▶ **Exercise description**: Check each line of the entries below for the string "posted"; copy every line where it appears.

▶ **Records to use**:
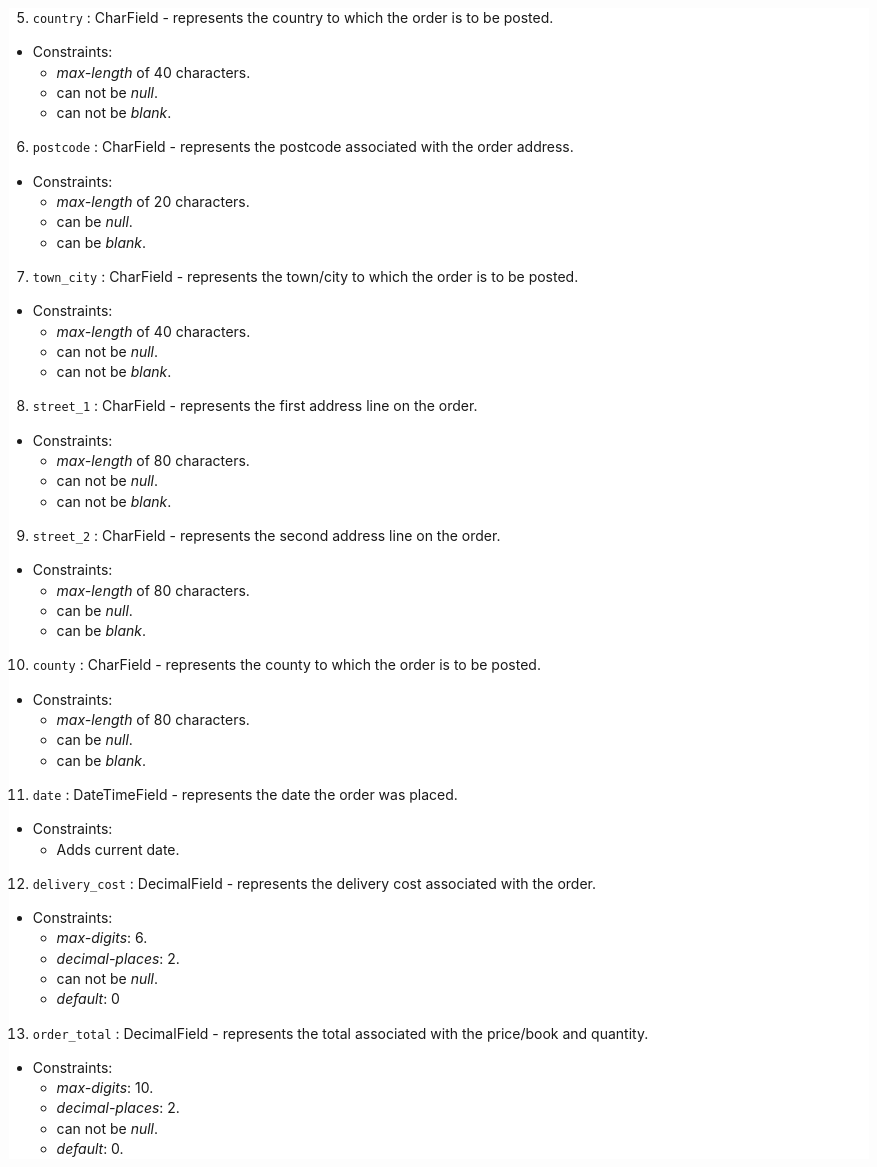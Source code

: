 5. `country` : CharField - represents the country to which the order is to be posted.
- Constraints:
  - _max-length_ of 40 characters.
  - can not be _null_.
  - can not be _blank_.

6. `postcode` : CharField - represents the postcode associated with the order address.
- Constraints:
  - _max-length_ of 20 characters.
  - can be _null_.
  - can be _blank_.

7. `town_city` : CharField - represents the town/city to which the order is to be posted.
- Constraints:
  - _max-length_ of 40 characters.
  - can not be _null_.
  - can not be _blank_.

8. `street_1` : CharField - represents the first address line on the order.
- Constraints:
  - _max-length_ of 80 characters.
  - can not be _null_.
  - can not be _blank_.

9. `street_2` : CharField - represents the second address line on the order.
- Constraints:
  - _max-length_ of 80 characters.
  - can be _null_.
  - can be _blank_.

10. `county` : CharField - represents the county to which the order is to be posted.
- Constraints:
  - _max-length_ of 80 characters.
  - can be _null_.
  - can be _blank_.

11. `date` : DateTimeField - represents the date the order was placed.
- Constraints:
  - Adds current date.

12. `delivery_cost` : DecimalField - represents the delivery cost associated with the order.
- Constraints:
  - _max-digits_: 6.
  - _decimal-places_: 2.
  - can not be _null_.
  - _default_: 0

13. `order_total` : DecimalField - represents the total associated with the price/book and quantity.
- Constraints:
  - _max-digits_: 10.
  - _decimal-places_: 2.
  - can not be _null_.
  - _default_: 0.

* * *

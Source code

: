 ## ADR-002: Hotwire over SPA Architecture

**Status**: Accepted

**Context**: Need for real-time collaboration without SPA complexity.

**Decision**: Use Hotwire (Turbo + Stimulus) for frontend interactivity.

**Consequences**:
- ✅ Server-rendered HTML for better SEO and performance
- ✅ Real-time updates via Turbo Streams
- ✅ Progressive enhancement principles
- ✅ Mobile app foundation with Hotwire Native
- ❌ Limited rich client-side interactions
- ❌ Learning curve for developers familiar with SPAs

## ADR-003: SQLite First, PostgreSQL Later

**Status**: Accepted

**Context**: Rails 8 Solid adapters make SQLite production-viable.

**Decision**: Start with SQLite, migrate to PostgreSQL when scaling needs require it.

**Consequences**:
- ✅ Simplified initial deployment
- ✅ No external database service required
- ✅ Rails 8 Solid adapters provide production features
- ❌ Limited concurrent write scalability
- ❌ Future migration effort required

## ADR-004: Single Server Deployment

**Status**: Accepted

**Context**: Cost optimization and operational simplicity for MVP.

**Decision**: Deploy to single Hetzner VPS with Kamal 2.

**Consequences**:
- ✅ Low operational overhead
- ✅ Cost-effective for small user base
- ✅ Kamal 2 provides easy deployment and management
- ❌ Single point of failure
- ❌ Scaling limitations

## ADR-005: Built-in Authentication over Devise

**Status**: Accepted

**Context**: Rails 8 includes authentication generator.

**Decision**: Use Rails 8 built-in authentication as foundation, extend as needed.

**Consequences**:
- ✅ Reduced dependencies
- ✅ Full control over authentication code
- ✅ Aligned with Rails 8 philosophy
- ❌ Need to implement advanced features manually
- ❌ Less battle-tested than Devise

...

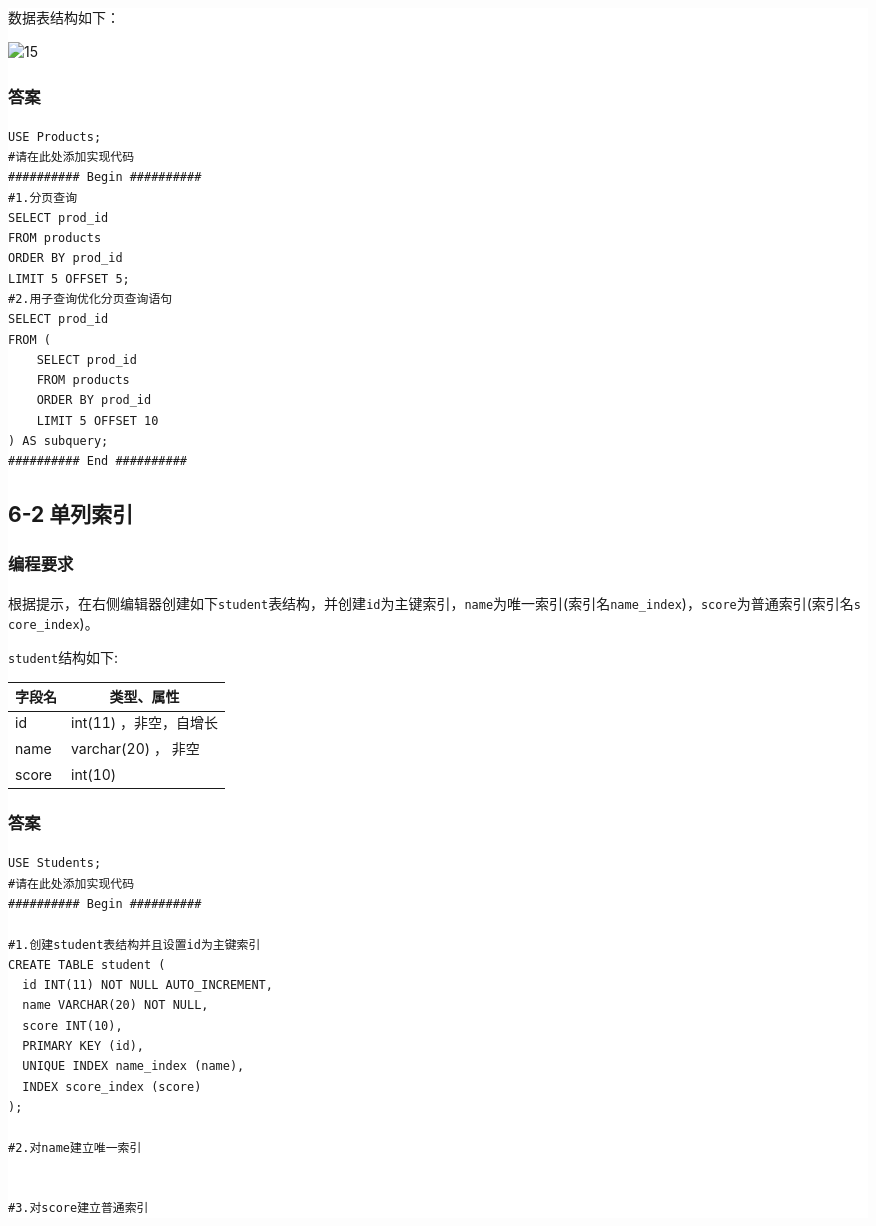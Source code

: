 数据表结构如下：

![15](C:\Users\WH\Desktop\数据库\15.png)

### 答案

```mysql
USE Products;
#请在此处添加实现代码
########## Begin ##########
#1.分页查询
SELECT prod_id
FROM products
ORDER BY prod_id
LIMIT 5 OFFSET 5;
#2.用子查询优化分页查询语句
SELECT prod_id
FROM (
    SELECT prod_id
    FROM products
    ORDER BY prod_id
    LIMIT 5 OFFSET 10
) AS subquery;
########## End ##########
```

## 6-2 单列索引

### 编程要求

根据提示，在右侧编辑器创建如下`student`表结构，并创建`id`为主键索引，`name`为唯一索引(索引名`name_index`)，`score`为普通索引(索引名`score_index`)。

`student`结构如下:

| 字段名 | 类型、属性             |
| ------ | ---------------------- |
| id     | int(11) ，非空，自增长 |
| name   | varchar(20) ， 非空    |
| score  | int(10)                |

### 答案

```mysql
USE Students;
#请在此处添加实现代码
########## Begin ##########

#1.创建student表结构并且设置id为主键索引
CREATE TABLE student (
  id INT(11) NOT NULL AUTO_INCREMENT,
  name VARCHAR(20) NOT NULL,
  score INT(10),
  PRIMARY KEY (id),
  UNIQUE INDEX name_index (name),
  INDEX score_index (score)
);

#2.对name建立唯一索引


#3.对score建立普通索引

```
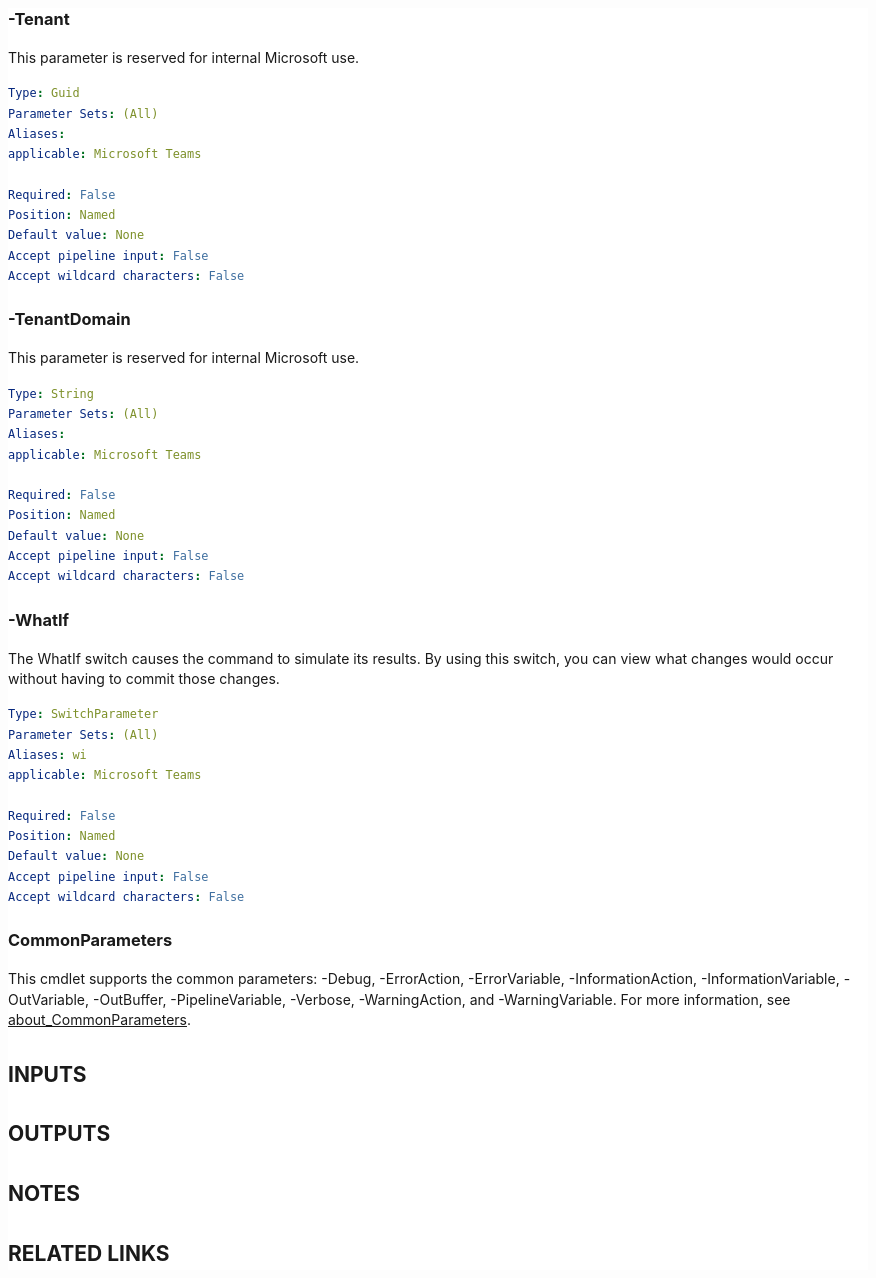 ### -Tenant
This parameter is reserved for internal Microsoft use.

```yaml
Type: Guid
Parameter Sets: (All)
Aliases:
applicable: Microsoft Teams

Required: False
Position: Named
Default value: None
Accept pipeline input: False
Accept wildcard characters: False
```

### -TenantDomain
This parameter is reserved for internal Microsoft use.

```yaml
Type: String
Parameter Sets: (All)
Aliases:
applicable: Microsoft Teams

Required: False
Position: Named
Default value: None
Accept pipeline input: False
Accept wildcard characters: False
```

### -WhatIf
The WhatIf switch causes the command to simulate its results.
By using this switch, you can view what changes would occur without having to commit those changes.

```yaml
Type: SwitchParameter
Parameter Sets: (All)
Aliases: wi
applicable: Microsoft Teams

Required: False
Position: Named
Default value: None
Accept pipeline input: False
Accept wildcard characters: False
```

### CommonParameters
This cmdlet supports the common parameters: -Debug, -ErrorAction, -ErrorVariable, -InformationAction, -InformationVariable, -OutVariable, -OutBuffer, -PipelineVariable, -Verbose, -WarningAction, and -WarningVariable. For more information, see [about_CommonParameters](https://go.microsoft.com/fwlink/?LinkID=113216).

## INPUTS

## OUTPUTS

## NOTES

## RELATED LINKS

▶ **Answer section**:
: 5. `country` : CharField - represents the country to which the order is to be posted.
7. `town_city` : CharField - represents the town/city to which the order is to be posted.
10. `county` : CharField - represents the county to which the order is to be posted.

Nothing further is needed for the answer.